I do love a good language rant, as long as it’s the sensible kind and not the usual prescriptivist lament, and fev of the copy-editing blog headsuptheblog (active since April) has a dandy one, called “Is that a mote in your eye, or are you just glad to see me?”:
OK, we wouldn’t all be gathered ’round this little electric campfire if we didn’t think whingeing about language was fun, right? A downside, as some of you might have noticed already, is that those who would complain about language should do it really, really carefully, lest they be held up as examples for the rest of us.
Hence today’s food for thought, a column from one of the two leading local daily papers. The problem with it is not necessarily that it’s prescriptivist. We all have a little prescriptivist in us (some of us have a lot). Rather, it’s the array of side dishes – grammatical glitches, inability to distinguish fundamentals, dialect chauvinism, BoCoMo ethnocentrism, hyperformal usage and annoying J-school-isms – served up along with the implausible, and essentially untenable, thesis.

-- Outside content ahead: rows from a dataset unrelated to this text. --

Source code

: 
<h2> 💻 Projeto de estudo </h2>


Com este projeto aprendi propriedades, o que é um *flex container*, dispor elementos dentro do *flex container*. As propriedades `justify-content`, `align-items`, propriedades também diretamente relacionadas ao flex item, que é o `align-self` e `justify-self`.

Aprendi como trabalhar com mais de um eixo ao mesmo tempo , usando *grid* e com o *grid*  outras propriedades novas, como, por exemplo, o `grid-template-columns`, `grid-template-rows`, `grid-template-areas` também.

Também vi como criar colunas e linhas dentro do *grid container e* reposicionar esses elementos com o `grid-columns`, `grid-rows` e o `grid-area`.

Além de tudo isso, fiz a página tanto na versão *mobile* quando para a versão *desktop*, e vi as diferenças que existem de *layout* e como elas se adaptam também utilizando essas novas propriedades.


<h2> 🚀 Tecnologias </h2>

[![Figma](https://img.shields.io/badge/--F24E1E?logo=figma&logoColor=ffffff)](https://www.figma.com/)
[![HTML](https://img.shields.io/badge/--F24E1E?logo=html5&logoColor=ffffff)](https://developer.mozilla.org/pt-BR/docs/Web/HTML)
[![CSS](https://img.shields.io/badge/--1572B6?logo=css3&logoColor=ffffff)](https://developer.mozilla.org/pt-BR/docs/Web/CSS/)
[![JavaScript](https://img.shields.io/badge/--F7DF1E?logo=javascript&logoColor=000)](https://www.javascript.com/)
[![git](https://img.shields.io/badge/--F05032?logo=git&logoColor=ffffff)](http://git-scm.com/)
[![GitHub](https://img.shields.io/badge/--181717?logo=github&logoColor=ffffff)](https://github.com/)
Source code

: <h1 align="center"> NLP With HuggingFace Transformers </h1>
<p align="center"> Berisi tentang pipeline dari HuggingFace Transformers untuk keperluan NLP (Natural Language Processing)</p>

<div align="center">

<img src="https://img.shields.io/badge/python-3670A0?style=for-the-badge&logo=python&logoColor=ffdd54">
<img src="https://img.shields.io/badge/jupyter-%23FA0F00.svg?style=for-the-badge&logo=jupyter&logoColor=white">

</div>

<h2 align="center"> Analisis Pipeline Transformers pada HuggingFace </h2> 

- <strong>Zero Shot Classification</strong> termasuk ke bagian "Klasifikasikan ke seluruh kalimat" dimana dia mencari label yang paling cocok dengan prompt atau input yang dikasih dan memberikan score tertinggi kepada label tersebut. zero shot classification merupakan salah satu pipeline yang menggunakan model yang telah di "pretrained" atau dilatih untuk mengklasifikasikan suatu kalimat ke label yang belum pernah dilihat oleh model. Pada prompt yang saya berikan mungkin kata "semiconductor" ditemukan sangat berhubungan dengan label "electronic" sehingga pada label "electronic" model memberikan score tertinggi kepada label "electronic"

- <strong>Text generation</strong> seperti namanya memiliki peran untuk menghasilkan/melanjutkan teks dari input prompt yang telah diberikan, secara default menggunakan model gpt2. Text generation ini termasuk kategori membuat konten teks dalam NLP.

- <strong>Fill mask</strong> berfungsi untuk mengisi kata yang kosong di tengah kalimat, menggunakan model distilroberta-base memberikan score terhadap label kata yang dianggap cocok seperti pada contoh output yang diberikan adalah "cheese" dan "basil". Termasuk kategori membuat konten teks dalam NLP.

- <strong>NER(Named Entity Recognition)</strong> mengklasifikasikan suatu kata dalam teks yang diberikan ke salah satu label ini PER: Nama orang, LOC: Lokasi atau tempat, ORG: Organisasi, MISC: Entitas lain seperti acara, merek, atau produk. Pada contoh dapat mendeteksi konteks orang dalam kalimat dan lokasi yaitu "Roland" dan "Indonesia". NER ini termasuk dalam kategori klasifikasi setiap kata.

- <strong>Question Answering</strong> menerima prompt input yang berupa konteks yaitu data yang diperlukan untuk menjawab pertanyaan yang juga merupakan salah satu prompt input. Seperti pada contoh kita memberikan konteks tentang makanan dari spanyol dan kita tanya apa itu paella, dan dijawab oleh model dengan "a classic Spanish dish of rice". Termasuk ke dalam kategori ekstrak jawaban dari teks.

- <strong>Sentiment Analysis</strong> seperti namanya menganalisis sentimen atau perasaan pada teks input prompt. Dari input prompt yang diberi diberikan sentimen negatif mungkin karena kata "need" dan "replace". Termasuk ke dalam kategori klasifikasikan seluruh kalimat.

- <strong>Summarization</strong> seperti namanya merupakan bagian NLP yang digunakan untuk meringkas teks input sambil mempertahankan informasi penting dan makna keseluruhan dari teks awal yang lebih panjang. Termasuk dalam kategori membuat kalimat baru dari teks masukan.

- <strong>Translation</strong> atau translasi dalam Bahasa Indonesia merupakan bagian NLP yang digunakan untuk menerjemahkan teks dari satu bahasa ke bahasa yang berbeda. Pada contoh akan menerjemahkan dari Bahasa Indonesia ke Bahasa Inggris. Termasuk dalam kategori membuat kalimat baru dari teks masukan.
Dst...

Details are gone into, and a conclusion is drawn:
So, to summarize: Speech isn’t writing. Usage isn’t syntax. Complaining about grammar isn’t the same thing as understanding it. Every dialect is its own glass house. Read a lot. English is no danger of being “destroyed” (it got run over by French 900 years ago and survived, 5-year-olds can apparently cop to its syntax pretty fast, and it’s about to take over the world). People who complain about the coming death of English aren’t usually talking about language; they’re talking about something else (on the order of “And your music, it’s just noise“).
And he calls William Safire a “linguistic sin.” Give ‘em hell, fev!